TASK INSTRUCTIONS
Search the data for the string "integrierbarer" and extract every line where it appears.
### THE RECORDS
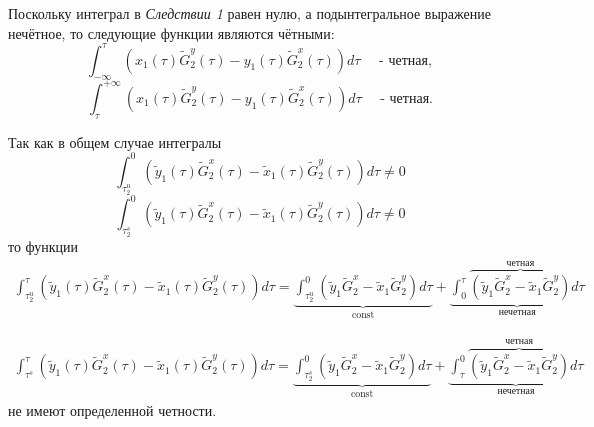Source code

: 
Поскольку интеграл в \textit{Следствии 1} равен нулю, а подынтегральное выражение нечётное, то следующие функции являются чётными:
$$\int_{-\infty}^{\tau} \left( x_1(\tau) \tilde G_2^y(\tau) - y_1(\tau) \tilde G_2^x(\tau) \right) d \tau \quad \text{ - четная},$$
$$\int_{\tau}^{+\infty} \left( x_1(\tau) \tilde G_2^y(\tau) - y_1(\tau) \tilde G_2^x(\tau) \right) d \tau \quad \text{ - четная}.$$

Так как в общем случае интегралы
$$\int_{\tau^u_2}^{0} \left( \tilde y_1(\tau) \tilde G_2^x(\tau) - \tilde x_1(\tau) \tilde G_2^y(\tau) \right) d \tau \ne 0$$
$$\int_{\tau^s_2}^{0} \left( \tilde y_1(\tau) \tilde G_2^x(\tau) - \tilde x_1(\tau) \tilde G_2^y(\tau) \right) d \tau \ne 0$$
то функции 
\begin{equation*}
\begin{aligned}
\int_{\tau^u_2}^{\tau} \left( \tilde y_1(\tau) \tilde G_2^x(\tau) - \tilde x_1(\tau) \tilde G_2^y(\tau) \right) d \tau = \underbrace{\int_{\tau^u_2}^{0} \left( \tilde y_1 \tilde G_2^x - \tilde x_1 \tilde G_2^y \right) d \tau}_{\text{const}} + \underbrace{\int_{0}^{\tau} \overbrace{ \left( \tilde y_1 \tilde G_2^x - \tilde x_1 \tilde G_2^y \right)}^{\text{четная}} d \tau}_{\text{нечетная}}
\end{aligned}
\end{equation*}

\begin{equation*}
\begin{aligned}
\int_{\tau^s}^{\tau} \left( \tilde y_1(\tau) \tilde G_2^x(\tau) - \tilde x_1(\tau) \tilde G_2^y(\tau) \right) d \tau = \underbrace{\int_{\tau^s_2}^{0} \left( \tilde y_1 \tilde G_2^x - \tilde x_1 \tilde G_2^y \right) d \tau}_{\text{const}} + \underbrace{\int_{\tau}^{0} \overbrace{ \left( \tilde y_1 \tilde G_2^x - \tilde x_1 \tilde G_2^y \right)}^{\text{четная}} d \tau}_{\text{нечетная}}
\end{aligned}
\end{equation*}
не имеют определенной четности.

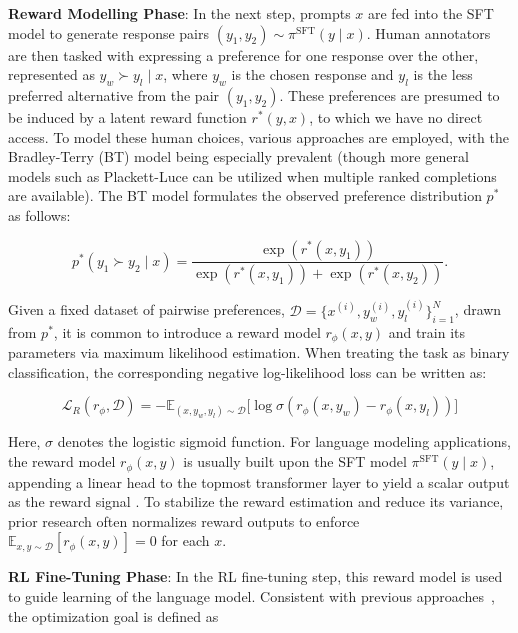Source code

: \textbf{Reward Modelling Phase}: In the next step, prompts $x$ are fed into the SFT model to generate response pairs $(y_1, y_2)\sim \pi^\text{SFT}(y \mid x)$. Human annotators are then tasked with expressing a preference for one response over the other, represented as $y_w\succ y_l \mid x$, where $y_w$ is the chosen response and $y_l$ is the less preferred alternative from the pair $(y_1, y_2)$. These preferences are presumed to be induced by a latent reward function $r^*(y, x)$, to which we have no direct access. To model these human choices, various approaches are employed, with the Bradley-Terry (BT) model \cite{bradley1952rankanalysis} being especially prevalent (though more general models such as Plackett-Luce \citep{plackett1975analysis, luce2012individual} can be utilized when multiple ranked completions are available). The BT model formulates the observed preference distribution $p^*$ as follows:

\begin{equation}\label{eq:bradley-terry}
    p^*(y_1\succ y_2 \mid x)=\frac{\exp\left(r^*(x, y_1)\right)}{\exp\left(r^*(x, y_1)\right) + \exp\left(r^*(x, y_2)\right)}.
\end{equation}

Given a fixed dataset of pairwise preferences, $\mathcal{D}=\bigl\{x^{(i)}, y_w^{(i)}, y_l^{(i)}\bigr\}_{i=1}^N$, drawn from $p^*$, it is common to introduce a reward model $r_{\phi}(x, y)$ and train its parameters via maximum likelihood estimation. When treating the task as binary classification, the corresponding negative log-likelihood loss can be written as:

\begin{equation}\label{eq:reward_model}
    \mathcal{L}_R(r_{\phi}, \mathcal{D}) = -\mathbb{E}_{(x, y_w, y_l)\sim \mathcal{D}}\bigl[\log \sigma(r_{\phi}(x, y_w)- r_{\phi}(x, y_l))\bigr]
\end{equation}

Here, $\sigma$ denotes the logistic sigmoid function. For language modeling applications, the reward model $r_{\phi}(x, y)$ is usually built upon the SFT model $\pi^\text{SFT}(y \mid x)$, appending a linear head to the topmost transformer layer to yield a scalar output as the reward signal \cite{ziegler2020finetuning}. To stabilize the reward estimation and reduce its variance, prior research often normalizes reward outputs to enforce $\mathbb{E}_{x,y\sim \mathcal{D}}\left[r_\phi(x, y)\right] = 0$ for each $x$.

\textbf{RL Fine-Tuning Phase}: In the RL fine-tuning step, this reward model is used to guide learning of the language model. Consistent with previous approaches~\citep{jaques2017sequence, jaques2020human}, the optimization goal is defined as

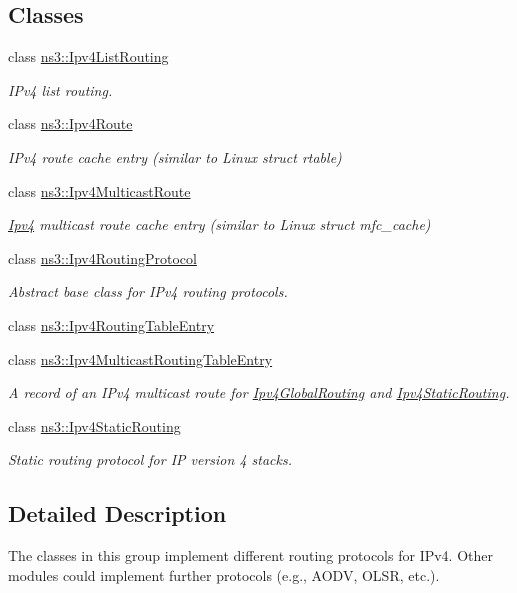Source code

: \subsection*{Classes}
\begin{DoxyCompactItemize}
\item 
class \hyperlink{classns3_1_1Ipv4ListRouting}{ns3\+::\+Ipv4\+List\+Routing}
\begin{DoxyCompactList}\small\item\em I\+Pv4 list routing. \end{DoxyCompactList}\item 
class \hyperlink{classns3_1_1Ipv4Route}{ns3\+::\+Ipv4\+Route}
\begin{DoxyCompactList}\small\item\em I\+Pv4 route cache entry (similar to Linux struct rtable) \end{DoxyCompactList}\item 
class \hyperlink{classns3_1_1Ipv4MulticastRoute}{ns3\+::\+Ipv4\+Multicast\+Route}
\begin{DoxyCompactList}\small\item\em \hyperlink{classns3_1_1Ipv4}{Ipv4} multicast route cache entry (similar to Linux struct mfc\+\_\+cache) \end{DoxyCompactList}\item 
class \hyperlink{classns3_1_1Ipv4RoutingProtocol}{ns3\+::\+Ipv4\+Routing\+Protocol}
\begin{DoxyCompactList}\small\item\em Abstract base class for I\+Pv4 routing protocols. \end{DoxyCompactList}\item 
class \hyperlink{classns3_1_1Ipv4RoutingTableEntry}{ns3\+::\+Ipv4\+Routing\+Table\+Entry}
\item 
class \hyperlink{classns3_1_1Ipv4MulticastRoutingTableEntry}{ns3\+::\+Ipv4\+Multicast\+Routing\+Table\+Entry}
\begin{DoxyCompactList}\small\item\em A record of an I\+Pv4 multicast route for \hyperlink{classns3_1_1Ipv4GlobalRouting}{Ipv4\+Global\+Routing} and \hyperlink{classns3_1_1Ipv4StaticRouting}{Ipv4\+Static\+Routing}. \end{DoxyCompactList}\item 
class \hyperlink{classns3_1_1Ipv4StaticRouting}{ns3\+::\+Ipv4\+Static\+Routing}
\begin{DoxyCompactList}\small\item\em Static routing protocol for IP version 4 stacks. \end{DoxyCompactList}\end{DoxyCompactItemize}


\subsection{Detailed Description}
The classes in this group implement different routing protocols for I\+Pv4. Other modules could implement further protocols (e.\+g., A\+O\+DV, O\+L\+SR, etc.). 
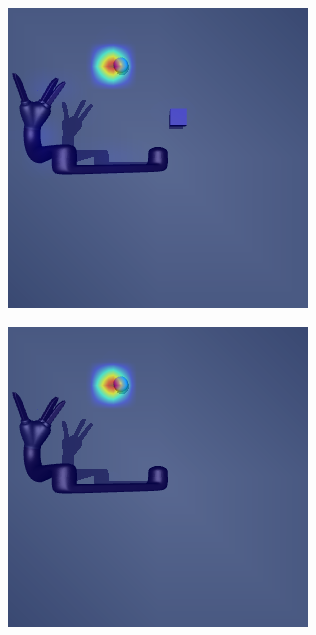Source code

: \begin{figure}
  \begin{subfigure}{0.24\columnwidth}
    \includegraphics[width=\linewidth]{figures/chapter6/distractor_saliency_jaco_pro_off/shape_visual_random}
  \end{subfigure}
  \begin{subfigure}{0.24\columnwidth}
    \includegraphics[width=\linewidth]{figures/chapter6/distractor_saliency_jaco_pro_on/standard_sensor_random}

\end{subfigure}
\end{figure}

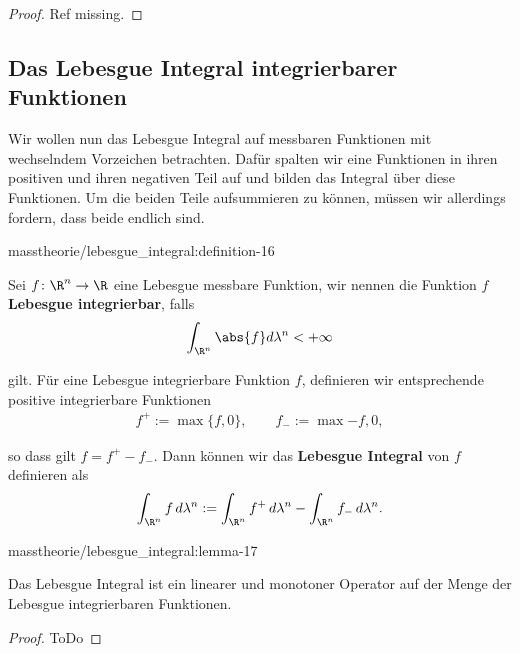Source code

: \documentclass[letterpaper,10pt,german]{jupyterBook}
\begin{document}
\begin{proof}
 Ref missing.
\end{proof}


\subsection{Das Lebesgue Integral integrierbarer Funktionen}
\label{\detokenize{masstheorie/lebesgue_integral:das-lebesgue-integral-integrierbarer-funktionen}}
\par
Wir wollen nun das Lebesgue Integral auf messbaren Funktionen mit wechselndem Vorzeichen betrachten. Dafür spalten wir eine Funktionen in ihren positiven und ihren negativen Teil auf und bilden das Integral über diese Funktionen. Um die beiden Teile aufsummieren zu können, müssen wir allerdings fordern, dass beide endlich sind.
\begin{definition}{}{masstheorie/lebesgue_integral:definition-16}



\par
Sei \(f \colon \R^n \rightarrow \R\) eine Lebesgue messbare Funktion, wir nennen die Funktion \(f\) \textbf{Lebesgue integrierbar}, falls
\begin{align*}
\int_{\R^n} \abs{f} d\lambda^n < +\infty
\end{align*}
\par
gilt. Für eine Lebesgue integrierbare Funktion \(f\), definieren wir entsprechende positive integrierbare Funktionen
\begin{align*}
f^+ := \max \lbrace f, 0 \rbrace, \qquad f_- := \max{-f, 0},
\end{align*}
\par
so dass gilt \(f = f^+ - f_-\). Dann können wir das \textbf{Lebesgue Integral} von \(f\) definieren als
\begin{align*}
\int_{\R^n} f\, d\lambda^n := \int_{\R^n} f^+\, d\lambda^n - \int_{\R^n} f_-\, d\lambda^n.
\end{align*}\end{definition}
\begin{lemma}{}{masstheorie/lebesgue_integral:lemma-17}



\par
Das Lebesgue Integral ist ein linearer und monotoner Operator auf der Menge der Lebesgue integrierbaren Funktionen.
\end{lemma}

\begin{proof}
 ToDo
\end{proof}
\end{document}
######
SOLUTION TO THE EXERCISE
\subsection{Das Lebesgue Integral integrierbarer Funktionen}
\label{\detokenize{masstheorie/lebesgue_integral:das-lebesgue-integral-integrierbarer-funktionen}}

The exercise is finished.